(Beginning of Task data)

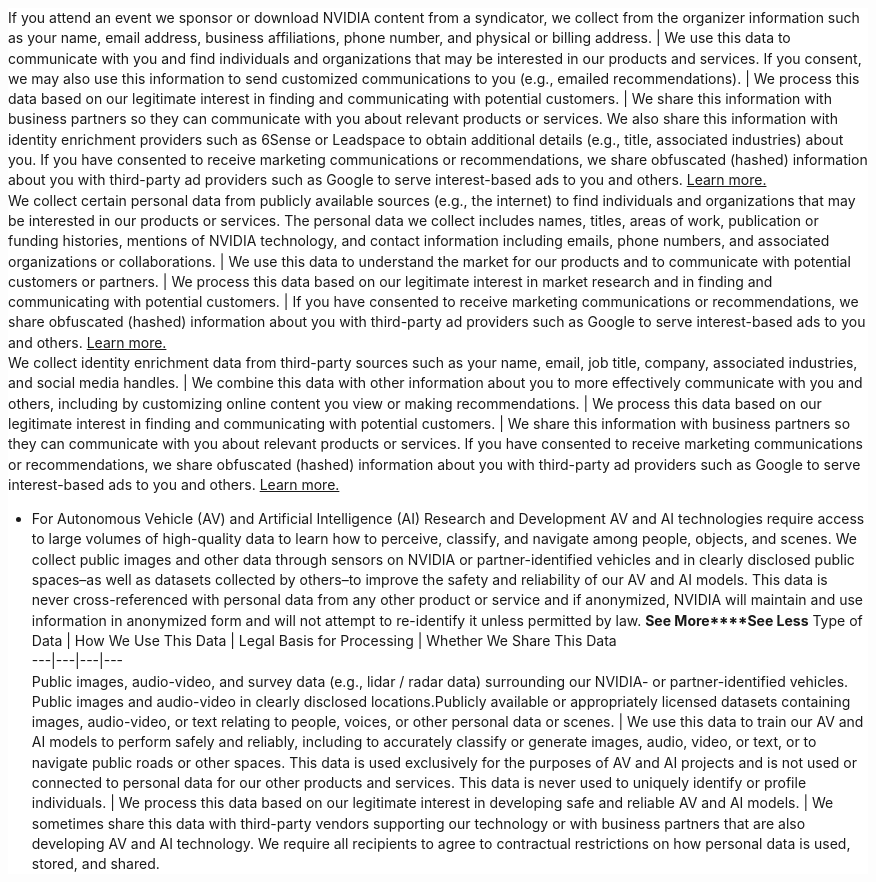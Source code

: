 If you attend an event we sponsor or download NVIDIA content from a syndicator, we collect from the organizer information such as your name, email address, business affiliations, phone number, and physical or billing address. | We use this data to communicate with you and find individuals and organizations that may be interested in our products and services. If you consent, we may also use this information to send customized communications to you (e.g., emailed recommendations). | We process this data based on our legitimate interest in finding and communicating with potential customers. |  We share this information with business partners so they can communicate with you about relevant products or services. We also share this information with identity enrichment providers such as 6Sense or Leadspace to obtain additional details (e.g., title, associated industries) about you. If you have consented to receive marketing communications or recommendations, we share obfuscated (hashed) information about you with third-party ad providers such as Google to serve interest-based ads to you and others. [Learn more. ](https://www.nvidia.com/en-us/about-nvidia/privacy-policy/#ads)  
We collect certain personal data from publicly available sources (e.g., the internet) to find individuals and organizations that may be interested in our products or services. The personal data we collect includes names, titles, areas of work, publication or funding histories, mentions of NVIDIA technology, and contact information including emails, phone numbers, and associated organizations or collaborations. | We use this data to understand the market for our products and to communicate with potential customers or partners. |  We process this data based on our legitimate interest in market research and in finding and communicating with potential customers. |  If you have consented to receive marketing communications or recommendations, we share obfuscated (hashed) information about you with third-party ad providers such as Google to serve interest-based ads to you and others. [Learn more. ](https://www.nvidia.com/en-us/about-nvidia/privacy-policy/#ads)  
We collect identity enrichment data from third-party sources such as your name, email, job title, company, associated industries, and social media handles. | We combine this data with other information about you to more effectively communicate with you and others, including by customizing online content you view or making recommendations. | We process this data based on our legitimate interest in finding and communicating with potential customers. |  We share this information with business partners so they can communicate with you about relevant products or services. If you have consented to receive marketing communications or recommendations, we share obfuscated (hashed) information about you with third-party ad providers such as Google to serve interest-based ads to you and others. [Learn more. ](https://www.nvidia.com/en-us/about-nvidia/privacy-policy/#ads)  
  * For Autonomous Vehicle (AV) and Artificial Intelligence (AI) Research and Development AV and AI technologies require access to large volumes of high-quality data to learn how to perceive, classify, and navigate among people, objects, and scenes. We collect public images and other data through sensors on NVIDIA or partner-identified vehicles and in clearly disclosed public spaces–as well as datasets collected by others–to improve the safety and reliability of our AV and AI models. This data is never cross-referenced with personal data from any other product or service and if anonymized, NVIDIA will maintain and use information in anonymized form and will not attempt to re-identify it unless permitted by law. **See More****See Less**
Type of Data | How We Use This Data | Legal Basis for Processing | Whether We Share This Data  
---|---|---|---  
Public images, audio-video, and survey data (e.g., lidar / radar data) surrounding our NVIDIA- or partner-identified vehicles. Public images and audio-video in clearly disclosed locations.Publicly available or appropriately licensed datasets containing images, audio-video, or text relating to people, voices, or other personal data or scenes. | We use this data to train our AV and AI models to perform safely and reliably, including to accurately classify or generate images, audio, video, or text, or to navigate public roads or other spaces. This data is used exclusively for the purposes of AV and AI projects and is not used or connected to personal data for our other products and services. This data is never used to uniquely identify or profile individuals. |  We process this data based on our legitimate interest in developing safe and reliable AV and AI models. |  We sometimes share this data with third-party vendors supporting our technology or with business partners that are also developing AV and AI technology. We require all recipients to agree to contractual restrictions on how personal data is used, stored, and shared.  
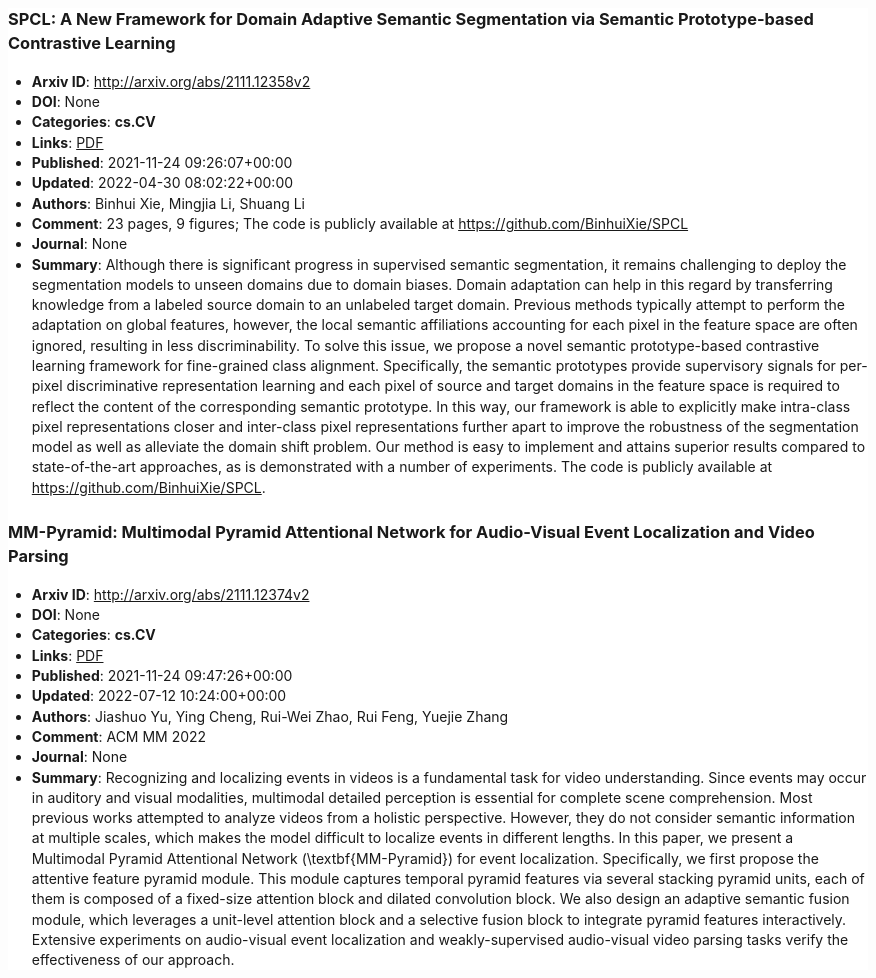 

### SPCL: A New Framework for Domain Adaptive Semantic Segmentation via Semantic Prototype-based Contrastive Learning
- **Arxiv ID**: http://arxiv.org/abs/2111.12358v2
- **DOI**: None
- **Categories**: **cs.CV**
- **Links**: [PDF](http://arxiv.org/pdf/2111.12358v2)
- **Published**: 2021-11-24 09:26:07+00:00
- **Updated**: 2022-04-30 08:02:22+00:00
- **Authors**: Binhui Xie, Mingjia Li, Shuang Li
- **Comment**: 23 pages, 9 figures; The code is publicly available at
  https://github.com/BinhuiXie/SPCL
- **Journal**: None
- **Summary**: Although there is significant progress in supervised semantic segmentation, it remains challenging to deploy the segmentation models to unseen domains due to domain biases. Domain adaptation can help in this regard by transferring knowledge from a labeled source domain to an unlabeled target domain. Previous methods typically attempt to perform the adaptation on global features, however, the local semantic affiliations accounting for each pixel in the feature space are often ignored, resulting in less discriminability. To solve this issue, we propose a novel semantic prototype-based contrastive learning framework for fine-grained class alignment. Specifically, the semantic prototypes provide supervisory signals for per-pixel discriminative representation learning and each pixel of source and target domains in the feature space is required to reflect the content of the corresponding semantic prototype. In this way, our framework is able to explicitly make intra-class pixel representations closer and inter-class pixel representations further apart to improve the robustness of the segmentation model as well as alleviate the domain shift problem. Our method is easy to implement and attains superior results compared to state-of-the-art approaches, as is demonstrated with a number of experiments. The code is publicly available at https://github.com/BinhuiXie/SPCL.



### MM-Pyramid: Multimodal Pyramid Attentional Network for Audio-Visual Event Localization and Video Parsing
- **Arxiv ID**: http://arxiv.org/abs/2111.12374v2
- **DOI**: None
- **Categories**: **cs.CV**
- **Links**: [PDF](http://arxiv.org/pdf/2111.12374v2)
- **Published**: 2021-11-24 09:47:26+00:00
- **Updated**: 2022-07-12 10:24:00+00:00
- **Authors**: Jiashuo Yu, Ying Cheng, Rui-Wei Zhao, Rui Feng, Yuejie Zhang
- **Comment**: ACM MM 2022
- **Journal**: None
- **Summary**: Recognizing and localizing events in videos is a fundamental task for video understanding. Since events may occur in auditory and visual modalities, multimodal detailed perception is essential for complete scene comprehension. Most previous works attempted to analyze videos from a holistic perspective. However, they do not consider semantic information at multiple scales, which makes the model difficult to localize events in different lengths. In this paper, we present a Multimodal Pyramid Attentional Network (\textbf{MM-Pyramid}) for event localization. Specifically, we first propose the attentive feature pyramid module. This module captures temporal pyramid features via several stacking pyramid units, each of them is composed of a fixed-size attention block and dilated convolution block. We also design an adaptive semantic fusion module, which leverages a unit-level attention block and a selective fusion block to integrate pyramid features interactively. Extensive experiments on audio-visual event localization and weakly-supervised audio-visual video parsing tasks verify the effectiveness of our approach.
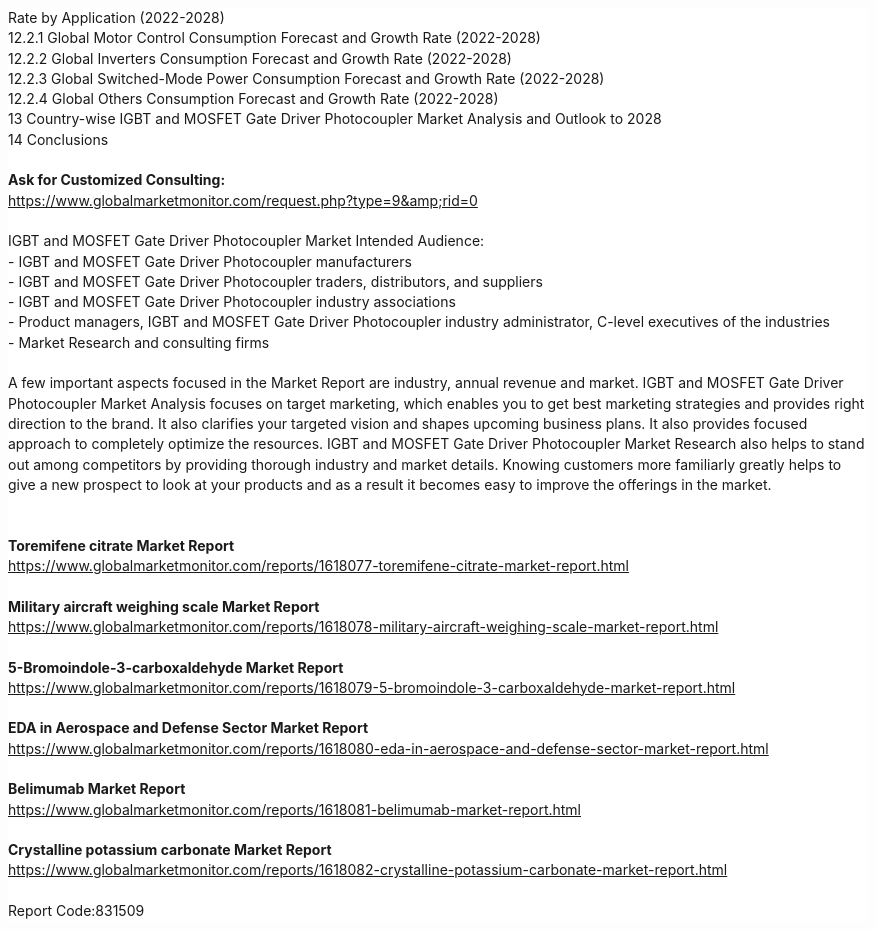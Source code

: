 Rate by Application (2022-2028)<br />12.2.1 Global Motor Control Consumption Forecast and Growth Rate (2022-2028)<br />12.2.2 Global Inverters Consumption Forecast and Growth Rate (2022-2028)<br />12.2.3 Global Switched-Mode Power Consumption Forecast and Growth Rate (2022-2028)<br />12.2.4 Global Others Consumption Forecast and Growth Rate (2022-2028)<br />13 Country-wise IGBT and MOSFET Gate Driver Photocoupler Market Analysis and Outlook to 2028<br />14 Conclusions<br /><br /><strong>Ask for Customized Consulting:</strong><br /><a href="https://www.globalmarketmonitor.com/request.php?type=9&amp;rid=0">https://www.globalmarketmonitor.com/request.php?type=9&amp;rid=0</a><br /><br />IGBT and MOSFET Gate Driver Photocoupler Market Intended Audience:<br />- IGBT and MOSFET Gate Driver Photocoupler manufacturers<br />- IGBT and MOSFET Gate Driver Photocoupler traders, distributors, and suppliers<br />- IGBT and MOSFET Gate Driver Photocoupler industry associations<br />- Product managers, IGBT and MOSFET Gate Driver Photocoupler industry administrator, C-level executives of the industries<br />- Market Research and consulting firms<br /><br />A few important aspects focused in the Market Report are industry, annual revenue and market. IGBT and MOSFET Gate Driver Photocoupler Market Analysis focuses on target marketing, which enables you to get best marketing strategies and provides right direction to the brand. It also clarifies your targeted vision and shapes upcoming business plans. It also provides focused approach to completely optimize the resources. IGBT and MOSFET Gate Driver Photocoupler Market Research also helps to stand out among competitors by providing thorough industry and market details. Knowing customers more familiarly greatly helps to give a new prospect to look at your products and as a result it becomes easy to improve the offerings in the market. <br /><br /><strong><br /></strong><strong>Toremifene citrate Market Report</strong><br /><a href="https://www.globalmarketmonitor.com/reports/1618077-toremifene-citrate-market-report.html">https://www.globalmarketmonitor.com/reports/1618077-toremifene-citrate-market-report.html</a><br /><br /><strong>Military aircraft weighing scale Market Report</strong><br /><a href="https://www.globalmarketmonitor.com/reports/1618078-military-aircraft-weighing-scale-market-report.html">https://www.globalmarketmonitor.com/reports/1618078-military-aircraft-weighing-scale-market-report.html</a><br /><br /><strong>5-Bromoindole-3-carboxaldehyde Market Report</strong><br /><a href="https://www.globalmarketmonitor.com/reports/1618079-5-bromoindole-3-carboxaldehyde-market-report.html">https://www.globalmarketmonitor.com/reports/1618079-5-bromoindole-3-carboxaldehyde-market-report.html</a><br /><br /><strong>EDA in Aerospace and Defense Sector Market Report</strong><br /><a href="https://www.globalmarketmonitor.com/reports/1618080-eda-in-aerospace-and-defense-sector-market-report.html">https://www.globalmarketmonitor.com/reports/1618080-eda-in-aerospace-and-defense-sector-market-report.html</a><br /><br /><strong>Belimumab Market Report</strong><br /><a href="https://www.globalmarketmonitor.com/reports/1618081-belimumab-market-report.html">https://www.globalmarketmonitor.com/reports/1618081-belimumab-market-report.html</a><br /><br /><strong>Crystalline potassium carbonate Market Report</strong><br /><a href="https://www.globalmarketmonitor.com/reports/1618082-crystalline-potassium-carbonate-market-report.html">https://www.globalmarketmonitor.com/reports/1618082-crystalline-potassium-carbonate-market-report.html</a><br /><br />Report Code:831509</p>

(End of Task data)

▶ Your goal: From the records, copy out each line that includes the string "Authors".

▶ Result of the task:
- **Authors**: Binhui Xie, Mingjia Li, Shuang Li
- **Authors**: Jiashuo Yu, Ying Cheng, Rui-Wei Zhao, Rui Feng, Yuejie Zhang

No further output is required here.